*** Opening of Given records ***

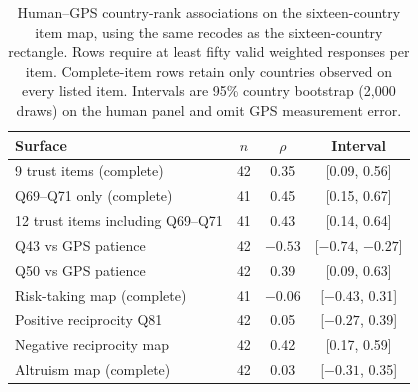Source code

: \begin{table}[htbp]\centering\small
\caption{Human--GPS country-rank associations on the sixteen-country item map, using the same recodes as the sixteen-country rectangle. Rows require at least fifty valid weighted responses per item. Complete-item rows retain only countries observed on every listed item. Intervals are 95\% country bootstrap (2,000 draws) on the human panel and omit GPS measurement error.}\label{tab:human42}
\begin{tabular}{lccc}\toprule
Surface & $n$ & $\rho$ & Interval\\\midrule
9 trust items (complete) & 42 & 0.35 & [0.09, 0.56] \\
Q69--Q71 only (complete) & 41 & 0.45 & [0.15, 0.67] \\
12 trust items including Q69--Q71 & 41 & 0.43 & [0.14, 0.64] \\
Q43 vs GPS patience & 42 & $-0.53$ & [$-0.74$, $-0.27$] \\
Q50 vs GPS patience & 42 & 0.39 & [0.09, 0.63] \\
Risk-taking map (complete) & 41 & $-0.06$ & [$-0.43$, 0.31] \\
Positive reciprocity Q81 & 42 & 0.05 & [$-0.27$, 0.39] \\
Negative reciprocity map & 42 & 0.42 & [0.17, 0.59] \\
Altruism map (complete) & 42 & 0.03 & [$-0.31$, 0.35] \\
\bottomrule
\end{tabular}
\end{table}
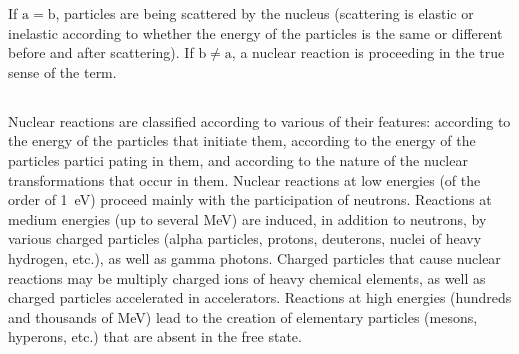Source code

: If $\mathrm{a} = \mathrm{b}$, particles are being scattered by the nucleus (scattering is elastic or inelastic according to whether the energy of the particles is the same or different before and after scattering). If $\mathrm{b} \neq \mathrm{a}$, a nuclear reaction is proceeding in the true sense of the term.

\subsection{}\label{42.9.5} Nuclear reactions are classified according to various of their features: according to the energy of the particles that initiate them, according to the energy of the particles partici­ pating in them, and according to the nature of the nuclear transformations
that occur in them. Nuclear reactions at low energies
(of the order of \SI{1}{\eV}) proceed mainly with the participation of neutrons. Reactions at medium energies (up to several \si{\MeV}) are induced, in addition to neutrons, by various charged particles (alpha particles, protons, deuterons, nuclei of heavy hydrogen, etc.), as well as gamma photons. Charged particles that cause nuclear reactions may be multiply charged ions of heavy chemical elements, as well as charged particles accelerated in accelerators. Reactions at high energies (hundreds and thousands of \si{\MeV}) lead to the creation of elementary particles (mesons, hyperons, etc.) that are absent in the free state.


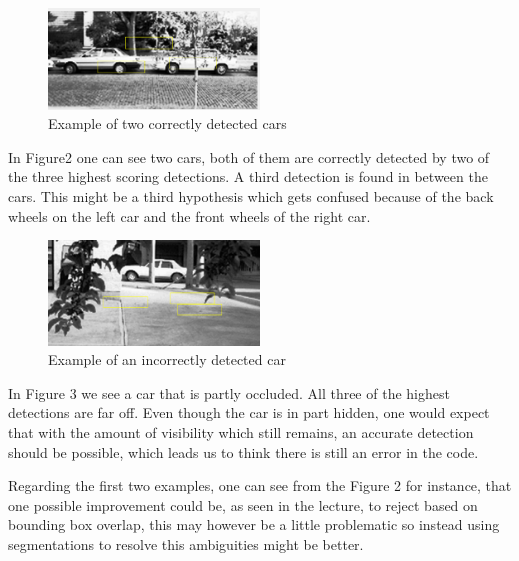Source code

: \documentclass[12pt]{article}
\begin{document}
\begin{figure}[H]
	\begin{center}
	\includegraphics[width=0.5\textwidth]{eva1}
	\caption{Example of two correctly detected cars }
\end{center}
\end{figure}

In Figure2 one can see two cars, both of them are correctly detected by two of the three highest scoring detections. A third detection is found in between the cars. This might be a third hypothesis which gets confused because of the back wheels on the left car and the front wheels of the right car.


\begin{figure}[H]
	\begin{center}
	\includegraphics[width=0.5\textwidth]{eva3}
	\caption{Example of an incorrectly detected car }
\end{center}
\end{figure}

In Figure 3 we see a car that is partly occluded. All three of the highest detections are far off. Even though the car is in part hidden, one would expect that with the amount of visibility which still remains, an accurate detection should be possible, which leads us to think there is still an error in the code.

Regarding the first two examples, one can see from the Figure 2 for instance, that one possible improvement could be, as seen in the lecture, to reject based on bounding box overlap, this may however be a little problematic so instead using segmentations to resolve this ambiguities might be better.
\end{document}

*** Close of Given records ***

Problem description
If an entry above holds a picture, leave that picture out and print the rest exactly.

Task solution
Source code

: \begin{table}[htbp]\centering\small
\caption{Human--GPS country-rank associations on the sixteen-country item map, using the same recodes as the sixteen-country rectangle. Rows require at least fifty valid weighted responses per item. Complete-item rows retain only countries observed on every listed item. Intervals are 95\% country bootstrap (2,000 draws) on the human panel and omit GPS measurement error.}\label{tab:human42}
\begin{tabular}{lccc}\toprule
Surface & $n$ & $\rho$ & Interval\\\midrule
9 trust items (complete) & 42 & 0.35 & [0.09, 0.56] \\
Q69--Q71 only (complete) & 41 & 0.45 & [0.15, 0.67] \\
12 trust items including Q69--Q71 & 41 & 0.43 & [0.14, 0.64] \\
Q43 vs GPS patience & 42 & $-0.53$ & [$-0.74$, $-0.27$] \\
Q50 vs GPS patience & 42 & 0.39 & [0.09, 0.63] \\
Risk-taking map (complete) & 41 & $-0.06$ & [$-0.43$, 0.31] \\
Positive reciprocity Q81 & 42 & 0.05 & [$-0.27$, 0.39] \\
Negative reciprocity map & 42 & 0.42 & [0.17, 0.59] \\
Altruism map (complete) & 42 & 0.03 & [$-0.31$, 0.35] \\
\bottomrule
\end{tabular}
\end{table}
Source code

: If $\mathrm{a} = \mathrm{b}$, particles are being scattered by the nucleus (scattering is elastic or inelastic according to whether the energy of the particles is the same or different before and after scattering). If $\mathrm{b} \neq \mathrm{a}$, a nuclear reaction is proceeding in the true sense of the term.

\subsection{}\label{42.9.5} Nuclear reactions are classified according to various of their features: according to the energy of the particles that initiate them, according to the energy of the particles partici­ pating in them, and according to the nature of the nuclear transformations
that occur in them. Nuclear reactions at low energies
(of the order of \SI{1}{\eV}) proceed mainly with the participation of neutrons. Reactions at medium energies (up to several \si{\MeV}) are induced, in addition to neutrons, by various charged particles (alpha particles, protons, deuterons, nuclei of heavy hydrogen, etc.), as well as gamma photons. Charged particles that cause nuclear reactions may be multiply charged ions of heavy chemical elements, as well as charged particles accelerated in accelerators. Reactions at high energies (hundreds and thousands of \si{\MeV}) lead to the creation of elementary particles (mesons, hyperons, etc.) that are absent in the free state.


Source code

: \documentclass[12pt]{article}
\begin{document}
\begin{figure}[H]
	\begin{center}
	\includegraphics[width=0.5\textwidth]{eva1}
	\caption{Example of two correctly detected cars }
\end{center}
\end{figure}

In Figure2 one can see two cars, both of them are correctly detected by two of the three highest scoring detections. A third detection is found in between the cars. This might be a third hypothesis which gets confused because of the back wheels on the left car and the front wheels of the right car.


\begin{figure}[H]
	\begin{center}
	\includegraphics[width=0.5\textwidth]{eva3}
	\caption{Example of an incorrectly detected car }
\end{center}
\end{figure}

In Figure 3 we see a car that is partly occluded. All three of the highest detections are far off. Even though the car is in part hidden, one would expect that with the amount of visibility which still remains, an accurate detection should be possible, which leads us to think there is still an error in the code.

Regarding the first two examples, one can see from the Figure 2 for instance, that one possible improvement could be, as seen in the lecture, to reject based on bounding box overlap, this may however be a little problematic so instead using segmentations to resolve this ambiguities might be better.
\end{document}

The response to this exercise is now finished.